Artists looking to work with pastel can learn valuable techniques and tips by studying artists who first explored the medium and discovered the possibilities the medium offers.
by Naomi Ekperigin
Although the work of oil painters and draftsmen is well known and thoroughly documented, the history of pastel has not been as well recorded. “The medium was initially used as a study for larger works, and not intended for the completion of an idea,” notes artist Kim Casebeer. “Not until recently are we seeing pastel accepted as a worthy medium in and of itself.” Although pastels are not as popular as oil paintings, the nature of the medium makes it an excellent choice for those who favor portability. Pastel painting requires little set up, there is no need for solvents, and there are no brushes to clean. For this reason, many plein air painters work in pastel, and many portraitists of the 19th century worked in pastel to facilitate a speedy execution.
Hilaire-Germain-Edgar Degas (1834-1917) was a French painter, sculptor, printmaker and draftsman associated with the Impressionist movement.
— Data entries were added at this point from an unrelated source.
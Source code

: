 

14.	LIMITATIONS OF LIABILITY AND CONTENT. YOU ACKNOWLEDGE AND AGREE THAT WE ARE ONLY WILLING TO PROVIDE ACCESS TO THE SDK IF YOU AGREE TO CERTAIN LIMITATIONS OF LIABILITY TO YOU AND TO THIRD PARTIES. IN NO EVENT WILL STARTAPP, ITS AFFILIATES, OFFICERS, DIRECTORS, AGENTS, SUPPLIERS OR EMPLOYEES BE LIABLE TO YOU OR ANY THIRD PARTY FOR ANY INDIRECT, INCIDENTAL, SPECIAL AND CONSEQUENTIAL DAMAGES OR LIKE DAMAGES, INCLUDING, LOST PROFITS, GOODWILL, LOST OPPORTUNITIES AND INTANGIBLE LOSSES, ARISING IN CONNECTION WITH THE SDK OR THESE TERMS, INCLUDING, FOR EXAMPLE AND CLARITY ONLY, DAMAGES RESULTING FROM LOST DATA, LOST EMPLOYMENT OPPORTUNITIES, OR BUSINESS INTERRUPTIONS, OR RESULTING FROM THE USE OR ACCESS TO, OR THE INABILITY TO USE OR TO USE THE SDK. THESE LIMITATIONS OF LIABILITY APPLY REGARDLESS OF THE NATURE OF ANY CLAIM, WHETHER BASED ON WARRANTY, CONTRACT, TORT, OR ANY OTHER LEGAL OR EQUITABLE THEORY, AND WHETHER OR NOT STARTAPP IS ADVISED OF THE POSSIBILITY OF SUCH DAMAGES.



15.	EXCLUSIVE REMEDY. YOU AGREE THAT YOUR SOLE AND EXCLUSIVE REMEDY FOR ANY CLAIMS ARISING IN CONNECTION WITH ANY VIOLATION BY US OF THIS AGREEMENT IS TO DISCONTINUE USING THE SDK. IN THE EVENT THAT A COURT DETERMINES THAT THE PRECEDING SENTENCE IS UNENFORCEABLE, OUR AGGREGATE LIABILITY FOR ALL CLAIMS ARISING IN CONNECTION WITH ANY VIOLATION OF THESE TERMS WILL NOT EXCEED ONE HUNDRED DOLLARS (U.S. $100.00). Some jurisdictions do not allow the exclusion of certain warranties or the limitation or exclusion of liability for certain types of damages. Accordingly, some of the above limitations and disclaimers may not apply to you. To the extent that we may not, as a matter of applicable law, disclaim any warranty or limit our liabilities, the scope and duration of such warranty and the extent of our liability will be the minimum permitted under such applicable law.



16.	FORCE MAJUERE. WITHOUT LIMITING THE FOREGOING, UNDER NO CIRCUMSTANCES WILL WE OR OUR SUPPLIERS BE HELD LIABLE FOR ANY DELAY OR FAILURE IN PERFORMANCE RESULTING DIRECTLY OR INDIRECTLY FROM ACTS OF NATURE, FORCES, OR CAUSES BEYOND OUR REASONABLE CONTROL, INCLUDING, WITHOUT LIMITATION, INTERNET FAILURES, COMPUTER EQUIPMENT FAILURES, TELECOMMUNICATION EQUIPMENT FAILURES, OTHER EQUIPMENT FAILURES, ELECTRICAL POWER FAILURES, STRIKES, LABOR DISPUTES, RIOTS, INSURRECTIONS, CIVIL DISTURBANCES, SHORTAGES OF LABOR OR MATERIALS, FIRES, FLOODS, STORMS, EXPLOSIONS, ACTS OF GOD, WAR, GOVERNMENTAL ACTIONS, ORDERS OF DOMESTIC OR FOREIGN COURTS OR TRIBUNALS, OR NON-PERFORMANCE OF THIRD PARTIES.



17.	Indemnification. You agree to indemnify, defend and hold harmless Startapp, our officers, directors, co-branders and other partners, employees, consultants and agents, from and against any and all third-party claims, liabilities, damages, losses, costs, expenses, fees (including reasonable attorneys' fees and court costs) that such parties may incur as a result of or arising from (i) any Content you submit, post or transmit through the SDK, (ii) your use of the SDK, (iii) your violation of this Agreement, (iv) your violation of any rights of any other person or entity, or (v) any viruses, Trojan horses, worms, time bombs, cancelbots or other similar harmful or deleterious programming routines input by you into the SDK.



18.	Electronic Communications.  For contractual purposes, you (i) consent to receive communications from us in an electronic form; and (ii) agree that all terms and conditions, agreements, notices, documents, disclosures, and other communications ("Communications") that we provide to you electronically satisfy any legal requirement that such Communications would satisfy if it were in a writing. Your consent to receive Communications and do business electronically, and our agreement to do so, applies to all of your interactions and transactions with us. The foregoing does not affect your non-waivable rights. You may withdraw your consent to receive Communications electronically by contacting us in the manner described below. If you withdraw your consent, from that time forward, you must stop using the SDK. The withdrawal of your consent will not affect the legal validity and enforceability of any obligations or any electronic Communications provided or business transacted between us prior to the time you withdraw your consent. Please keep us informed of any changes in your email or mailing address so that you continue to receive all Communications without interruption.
Although he is regarded as one of the movement’s founders, he rejected the label and preferred to be thought of as a realist. Unlike Impressionist painters, he was not as interested in the play of light across forms, and did not favor the Impressionist tendency for painting en plein air. However, his subject matter was distinctly Impressionist, and his friendship with notable Impressionists such as Mary Cassatt and Edouard Manet closely linked him to the movement.
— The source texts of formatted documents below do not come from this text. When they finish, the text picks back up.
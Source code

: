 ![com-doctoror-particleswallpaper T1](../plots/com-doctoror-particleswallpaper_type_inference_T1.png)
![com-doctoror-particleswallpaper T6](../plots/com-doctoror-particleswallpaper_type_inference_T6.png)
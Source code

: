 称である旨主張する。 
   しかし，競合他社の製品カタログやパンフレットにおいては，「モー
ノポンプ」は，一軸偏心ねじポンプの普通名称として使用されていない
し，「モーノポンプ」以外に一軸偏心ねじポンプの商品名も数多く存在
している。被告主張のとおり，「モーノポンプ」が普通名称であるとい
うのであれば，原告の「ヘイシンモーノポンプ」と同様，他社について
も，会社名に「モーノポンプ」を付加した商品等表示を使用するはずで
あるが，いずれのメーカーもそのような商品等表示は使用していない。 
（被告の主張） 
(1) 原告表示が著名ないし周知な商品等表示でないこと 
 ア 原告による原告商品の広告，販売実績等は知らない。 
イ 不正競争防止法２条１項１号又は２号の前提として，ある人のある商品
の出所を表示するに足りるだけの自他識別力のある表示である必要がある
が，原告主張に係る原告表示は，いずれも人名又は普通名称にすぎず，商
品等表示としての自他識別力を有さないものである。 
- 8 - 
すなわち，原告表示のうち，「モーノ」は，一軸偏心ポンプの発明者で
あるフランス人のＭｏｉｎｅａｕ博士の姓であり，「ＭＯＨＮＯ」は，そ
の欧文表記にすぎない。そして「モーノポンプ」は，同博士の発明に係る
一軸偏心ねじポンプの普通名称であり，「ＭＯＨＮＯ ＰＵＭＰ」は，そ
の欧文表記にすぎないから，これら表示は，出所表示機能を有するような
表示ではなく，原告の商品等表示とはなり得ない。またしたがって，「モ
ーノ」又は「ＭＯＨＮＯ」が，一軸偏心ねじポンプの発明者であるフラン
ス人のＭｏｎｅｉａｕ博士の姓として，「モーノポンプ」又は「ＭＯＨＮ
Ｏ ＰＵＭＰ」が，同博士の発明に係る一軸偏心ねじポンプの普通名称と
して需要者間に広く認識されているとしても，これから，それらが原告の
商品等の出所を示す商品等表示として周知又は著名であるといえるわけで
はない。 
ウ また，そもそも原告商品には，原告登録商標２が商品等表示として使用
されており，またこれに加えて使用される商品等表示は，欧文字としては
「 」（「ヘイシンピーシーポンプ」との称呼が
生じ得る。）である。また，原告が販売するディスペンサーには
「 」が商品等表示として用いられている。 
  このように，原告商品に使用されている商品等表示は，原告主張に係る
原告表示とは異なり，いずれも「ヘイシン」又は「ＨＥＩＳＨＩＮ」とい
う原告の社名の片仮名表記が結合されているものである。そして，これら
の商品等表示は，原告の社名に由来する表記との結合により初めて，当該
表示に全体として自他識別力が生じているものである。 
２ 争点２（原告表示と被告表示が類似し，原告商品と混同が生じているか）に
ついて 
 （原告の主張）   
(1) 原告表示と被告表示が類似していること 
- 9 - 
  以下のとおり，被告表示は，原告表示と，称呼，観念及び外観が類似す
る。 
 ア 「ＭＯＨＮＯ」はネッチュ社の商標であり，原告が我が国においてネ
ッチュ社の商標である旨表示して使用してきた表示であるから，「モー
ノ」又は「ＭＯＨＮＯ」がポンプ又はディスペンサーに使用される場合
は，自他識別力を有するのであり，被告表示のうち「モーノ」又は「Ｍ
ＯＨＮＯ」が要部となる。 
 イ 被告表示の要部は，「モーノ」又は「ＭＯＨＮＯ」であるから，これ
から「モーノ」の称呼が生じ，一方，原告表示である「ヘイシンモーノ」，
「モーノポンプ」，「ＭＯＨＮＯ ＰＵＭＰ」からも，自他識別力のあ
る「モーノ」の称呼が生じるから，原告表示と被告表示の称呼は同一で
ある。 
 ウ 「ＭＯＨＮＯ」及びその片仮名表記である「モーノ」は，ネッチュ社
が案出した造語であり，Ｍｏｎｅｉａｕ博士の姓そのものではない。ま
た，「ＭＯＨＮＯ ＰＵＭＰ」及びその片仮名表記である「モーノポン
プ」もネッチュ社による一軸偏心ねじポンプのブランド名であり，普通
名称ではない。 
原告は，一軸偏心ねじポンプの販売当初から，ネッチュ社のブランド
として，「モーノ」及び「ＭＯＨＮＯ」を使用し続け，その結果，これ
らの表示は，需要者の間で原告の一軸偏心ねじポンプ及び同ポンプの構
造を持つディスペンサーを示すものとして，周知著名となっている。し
The pure hues of pastel, along with its direct application, made it the perfect medium for Impressionists artists who sought to work quickly and capture the essence of their subjects. Degas is considered the artist most responsible for the transformation of pastel into a major medium. When he began working in pastel they were primarily used for portraits, and often as precursors to complete oil paintings. Degas, however, created a large body of finished pastel paintings from which many artists have learned. “The Old Master pastelist that immediately comes to mind is Edgar Degas,” says artist Liz Haywood-Sullivan, who was deeply influenced by his work as a student. “His mark-making conveys a sense of motion and intentionality, but what fascinates me most about his work are his dynamic compositions and unusual viewing angles. One of my favorites is Six Friends at Dieppe. The painting is essentially a group portrait, but the dynamics of the composition create a tension and intrigue that makes the viewer wonder what is truly going on. The poses aren’t static, and the visible strokes of pastel almost set the painting into motion.”
Degas worked in pastel throughout his career and in 1880 it became his primary medium. The artist often combined pastel with other media such as watercolor, oil, and monotype, creating rich surfaces with a variety of paint qualities applied in complex layers. “Studying the various ways he applied pastels is especially educational,” says artist Alan Flattmann, who was inducted into Pastel Society of America Hall of Fame in 2006. “He sometimes blended to achieve delicate effects, but mostly he applied pastels in pure strokes of broken color by hatching and overlapping broad painterly stokes. He used fixatives extensively to build up layers of pastels and was also not afraid to experiment with combining pastel with other media to create unique effects.”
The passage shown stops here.